Rehabilitation helped her walk again

After receiving physical rehabilitation treatment in Aqrabat Hospital, Suzan’s motor functions were improved and she was able to stand and move. She wore a cast below the knee for a while and had to walk with crutches.

The short-term physical therapy helped her to mobilize her toes, knee and hip. The exercises also helped her to correct her limb position, eliminate risks of edema and help her to stand up and walk.

She now can walk easily without any mobility devices.

Suzan’s life as a displaced person

Suzan’s daily life is hard due to the displacement. When she arrived, her tent was not equipped and had no access to toilets and running water.

Suzan talks to us about her life in the camp and how HI helps to improve her living conditions:

“Sleeping on the floor in an empty tent after we lost our house was very difficult. I used to do my school homework on the floor, which caused me a lot of back pain. HI has provided me with a bed and furniture and now I sleep better and can study more easily. I have also been given a shower chair. I feel safer and more stable when I use it in the bath. I am no longer worried about falling or slipping.

Like many people now, I’m afraid of the dark after spending 13 hours buried under rubble. HI has provided us with lights and solar energy. Now, we can turn the lights on at night and we feel safer.  

HI has also provided us with a water tank and a very long water hose. Before I had a hard time transporting water.

I would like to thank HI and its donors for their support. I hope they continue their support for people with disabilities, especially children.”

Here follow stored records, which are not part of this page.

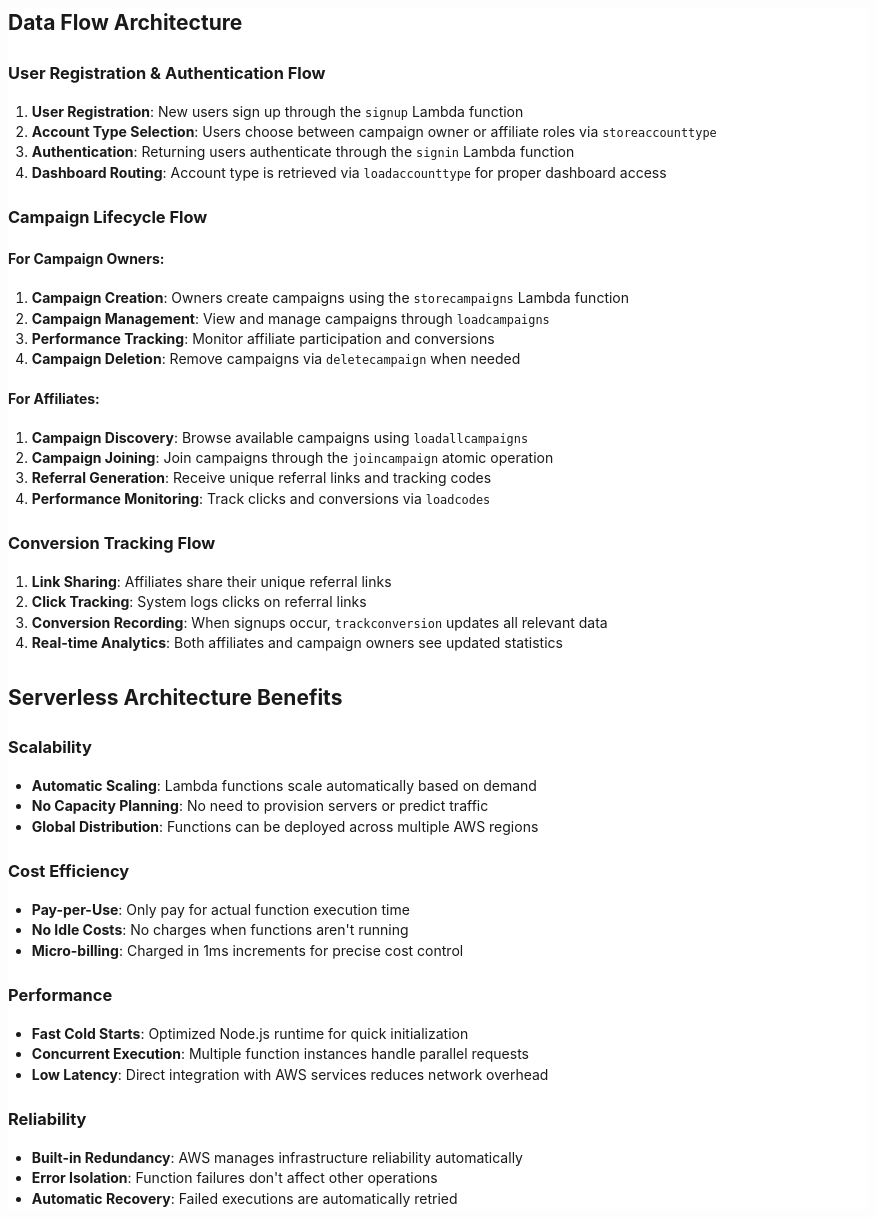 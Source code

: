 ## Data Flow Architecture

### User Registration & Authentication Flow
1. **User Registration**: New users sign up through the `signup` Lambda function
2. **Account Type Selection**: Users choose between campaign owner or affiliate roles via `storeaccounttype`
3. **Authentication**: Returning users authenticate through the `signin` Lambda function
4. **Dashboard Routing**: Account type is retrieved via `loadaccounttype` for proper dashboard access

### Campaign Lifecycle Flow

#### For Campaign Owners:
1. **Campaign Creation**: Owners create campaigns using the `storecampaigns` Lambda function
2. **Campaign Management**: View and manage campaigns through `loadcampaigns`
3. **Performance Tracking**: Monitor affiliate participation and conversions
4. **Campaign Deletion**: Remove campaigns via `deletecampaign` when needed

#### For Affiliates:
1. **Campaign Discovery**: Browse available campaigns using `loadallcampaigns`
2. **Campaign Joining**: Join campaigns through the `joincampaign` atomic operation
3. **Referral Generation**: Receive unique referral links and tracking codes
4. **Performance Monitoring**: Track clicks and conversions via `loadcodes`

### Conversion Tracking Flow
1. **Link Sharing**: Affiliates share their unique referral links
2. **Click Tracking**: System logs clicks on referral links
3. **Conversion Recording**: When signups occur, `trackconversion` updates all relevant data
4. **Real-time Analytics**: Both affiliates and campaign owners see updated statistics

## Serverless Architecture Benefits

### Scalability
- **Automatic Scaling**: Lambda functions scale automatically based on demand
- **No Capacity Planning**: No need to provision servers or predict traffic
- **Global Distribution**: Functions can be deployed across multiple AWS regions

### Cost Efficiency
- **Pay-per-Use**: Only pay for actual function execution time
- **No Idle Costs**: No charges when functions aren't running
- **Micro-billing**: Charged in 1ms increments for precise cost control

### Performance
- **Fast Cold Starts**: Optimized Node.js runtime for quick initialization
- **Concurrent Execution**: Multiple function instances handle parallel requests
- **Low Latency**: Direct integration with AWS services reduces network overhead

### Reliability
- **Built-in Redundancy**: AWS manages infrastructure reliability automatically
- **Error Isolation**: Function failures don't affect other operations
- **Automatic Recovery**: Failed executions are automatically retried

On February 6, 2023, a 7.8-magnitude earthquake rocked southeast Turkey near the Syrian border, with thousands of aftershocks. The disaster impacted at least 15.73 million people in Turkey and Syria, with over 55,000 lives lost and nearly 130,000 injured. Millions were displaced from their homes. In Syria, the earthquake exacerbated the effects of the ongoing war, deepening the crisis for approximately 3.7 million children.